What you are asked to do: The reply should be one number: how many lines of the data below contain "provided".

Entries supplied:
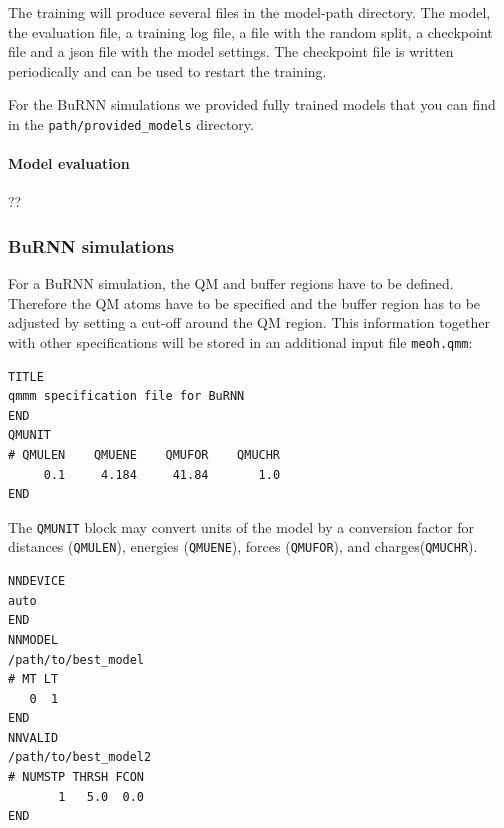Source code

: The training will produce several files in the model-path directory. The model, the evaluation file, a training log file, a file with the random split, a checkpoint file and a json file with the model settings. The checkpoint file is written periodically and can be used to restart the training.   

For the BuRNN simulations we provided fully trained models that you can find in the 
\texttt{path/provided\_models} directory.

\paragraph{Model evaluation}
??


\subsubsection{BuRNN simulations}
For a BuRNN simulation, the QM and buffer regions have to be defined. Therefore the QM atoms have to be specified and the buffer region has to be adjusted by setting a cut-off around the QM region. This information together with other specifications will be stored in an additional input file \texttt{meoh.qmm}:

\begin{lstlisting}[breaklines=true, breakatwhitespace=false]
TITLE
qmmm specification file for BuRNN  
END
QMUNIT
# QMULEN    QMUENE    QMUFOR    QMUCHR
     0.1     4.184     41.84       1.0
END
\end{lstlisting}

The \texttt{QMUNIT} block may convert units of the model by a conversion factor for distances (\texttt{QMULEN}), energies (\texttt{QMUENE}), forces (\texttt{QMUFOR}), and charges(\texttt{QMUCHR}).

\begin{lstlisting}[breaklines=true, breakatwhitespace=false]
NNDEVICE
auto
END
NNMODEL
/path/to/best_model
# MT LT
   0  1
END
NNVALID
/path/to/best_model2
# NUMSTP THRSH FCON 
       1   5.0  0.0
END
\end{lstlisting}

Output: 2